William Pitt Lynde was the second of four sons born to Tilly Lynde and his wife, Elizabeth ( Warner).  Tilly Lynde was a prosperous merchant in Sherburne, New York, and served several years in the New York State Senate and New York State Assembly.  Tilly's brother, Charles W. Lynde, also prospered in business in Sherburne and served in the New York Senate.

The Lynde family were descendants of Deacon Thomas Lynde, who emigrated from England to Charlestown, Massachusetts Bay Colony, about 1634.

Two of William's brothers, Charles J. Lynde and Watts S. Lynde, died in the Erie steamship disaster in August 1841.

William Pitt Lynde married Mary Elizabeth Blanchard, of Truxton, New York, on May 25, 1841.  Mary Blanchard Lynde became a famous philanthropist and social reform advocate, and was the first woman ever appointed to an office of the Wisconsin state government.  She was appointed to the Wisconsin State Board of Charities and Reform by Governor Lucius Fairchild when that organization was first authorized in 1871.

William and Mary Lynde had at least seven children, though one died in infancy.  There also seems to have been a pattern of mental illness in the family, as their eldest son spent the last months of his life in a mental institution and their youngest son died by suicide.

 Their eldest child, Mary Elizabeth "Lillie", married John Fletcher Harper, son of Joseph Wesley Harper, who was one of the Harper brothers who founded Harper & Brothers Publishing Company, one of the predecessors of HarperCollins.  John F. Harper died in 1865, and Mary subsequently married Colgate Baker, a prosperous merchant.  Mary used her wealth to open a school for women in San Francisco, California.  Baker was one of America's largest tea importers in the 1880s, and the Bakers traveled frequently to Japan for business.  Mary died during one such trip in 1890.  Colgate Baker was also heavily invested in silver mines and was financially ruined by the Sherman Silver Purchase Act and the subsequent collapse in the value of silver.
 Their second child, Clara, married Henry Bradley.  This marriage produced Lynde Bradley and Harry Lynde Bradley, who became two of the most important businessmen and philanthropists in Milwaukee's history, forming the Allen-Bradley Company and the Bradley Foundation.  Harry Lynde Bradley's daughter Jane Bradley Pettit and granddaughter Lynde Bradley Uihlein have also played significant roles in Wisconsin's philanthropic history.
 Their third child, Fanny, died in infancy.
 Their fourth child, Eliza, married John Tweedy Crocker, the son of Hans Crocker, another mayor of Milwaukee and an important figure in the development of the city.  John and Eliza moved to Chicago, where he worked for the Chicago, Milwaukee & St.

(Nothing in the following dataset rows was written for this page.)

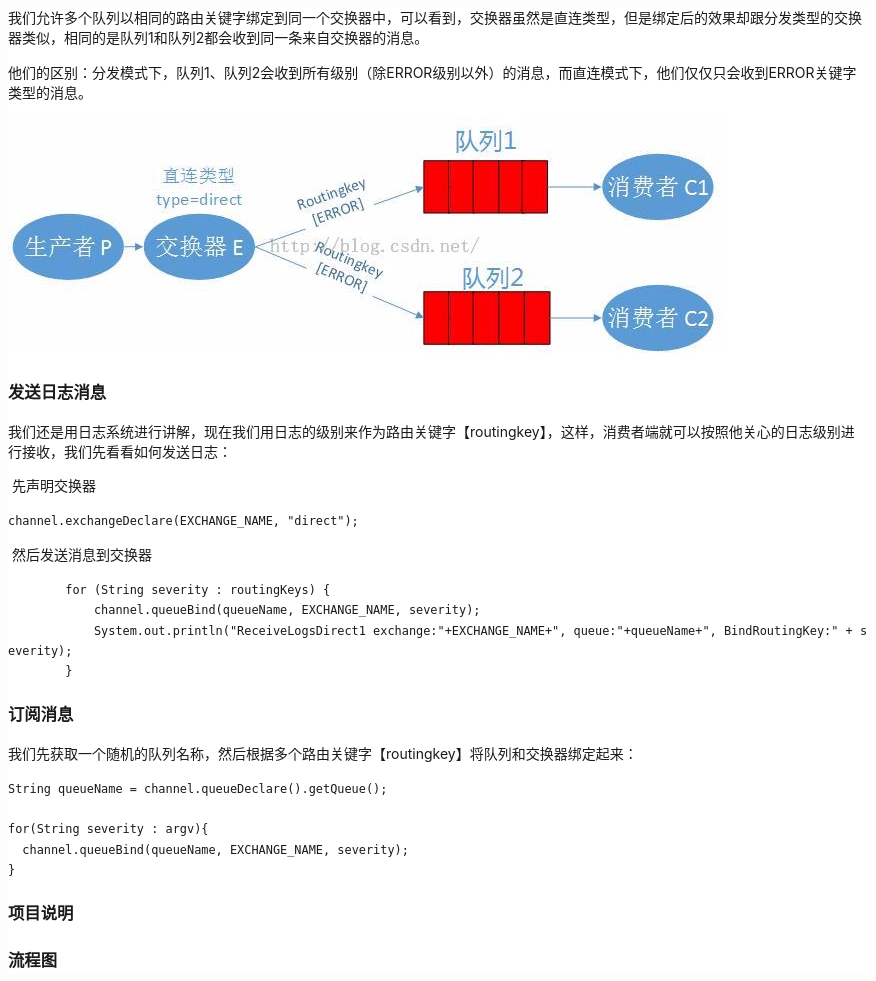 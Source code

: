 ​        我们允许多个队列以相同的路由关键字绑定到同一个交换器中，可以看到，交换器虽然是直连类型，但是绑定后的效果却跟分发类型的交换器类似，相同的是队列1和队列2都会收到同一条来自交换器的消息。

​        他们的区别：分发模式下，队列1、队列2会收到所有级别（除ERROR级别以外）的消息，而直连模式下，他们仅仅只会收到ERROR关键字类型的消息。

![img](image-201710201648/0.9292963878251612.png)

### 发送日志消息

​        我们还是用日志系统进行讲解，现在我们用日志的级别来作为路由关键字【routingkey】，这样，消费者端就可以按照他关心的日志级别进行接收，我们先看看如何发送日志：

​        先声明交换器

```
channel.exchangeDeclare(EXCHANGE_NAME, "direct");
```

​        然后发送消息到交换器

```
        for (String severity : routingKeys) {
            channel.queueBind(queueName, EXCHANGE_NAME, severity);
            System.out.println("ReceiveLogsDirect1 exchange:"+EXCHANGE_NAME+", queue:"+queueName+", BindRoutingKey:" + severity);
        }
```

### 订阅消息

​        我们先获取一个随机的队列名称，然后根据多个路由关键字【routingkey】将队列和交换器绑定起来：

```
String queueName = channel.queueDeclare().getQueue();

for(String severity : argv){    
  channel.queueBind(queueName, EXCHANGE_NAME, severity);
}
```

### 项目说明

### 流程图
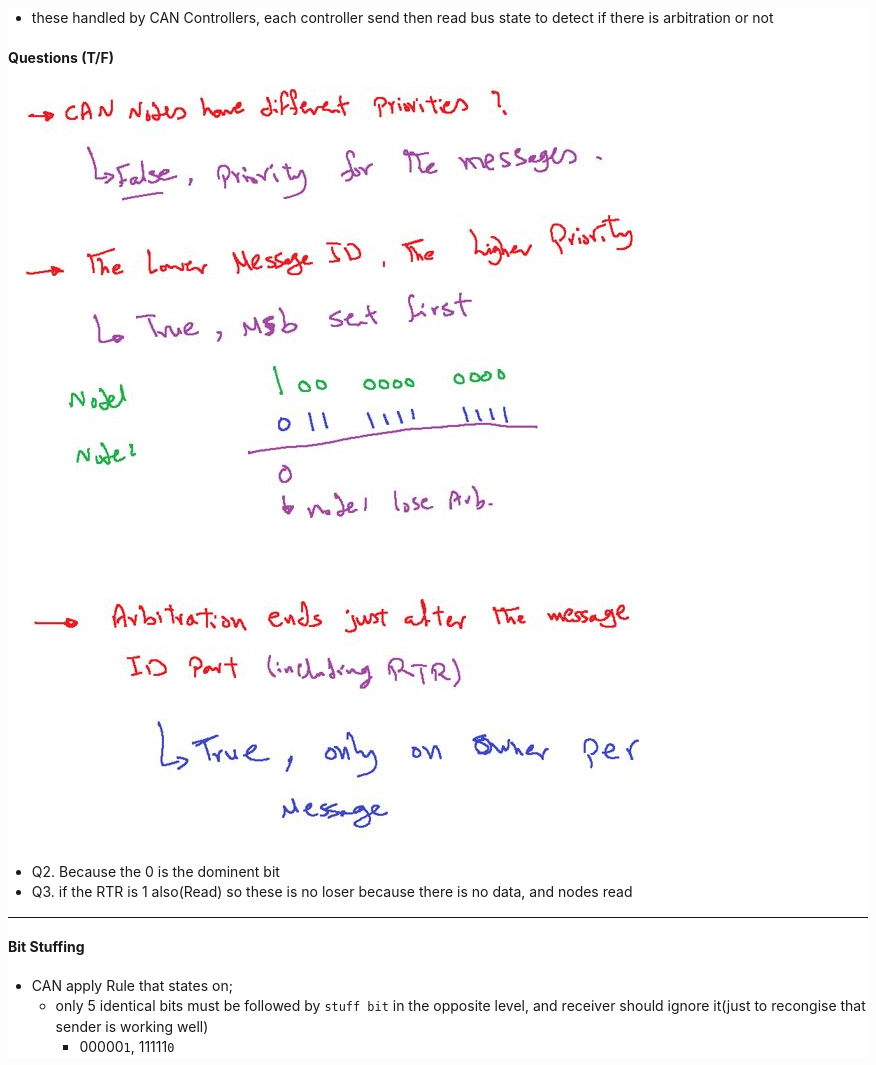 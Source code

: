 - these handled by CAN Controllers, each controller send then read bus state to detect if there is arbitration or not

#### Questions (T/F)

![CAN](../Notes/imgs/CAN14.JPG)

- Q2. Because the 0 is the dominent bit
- Q3. if the RTR is 1 also(Read) so these is no loser because there is no data, and nodes read

---

#### Bit Stuffing

- CAN apply Rule that states on;
  - only 5 identical bits must be followed by `stuff bit` in the opposite level, and receiver should ignore it(just to recongise that sender is working well)
    - 00000`1`, 11111`0`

Paul Railroad.  Two of their daughters, Ruth and Gertrude, became prominent activists in the Congressional Union for Woman Suffrage.
 Their fifth child, William Jr., graduated from Yale and began a business career, but struggled with mental illness.  He was committed to the Northern Asylum in 1886 and died there in March 1887, at age 35.
 Their sixth child, Tilly, served on the Milwaukee city council, but lost most of his inheritance in stock speculation and gambling.  After losing his fortune, he served as a deputy tax collector.  He lived the longest of any of Lynde's sons, reaching the age of 55.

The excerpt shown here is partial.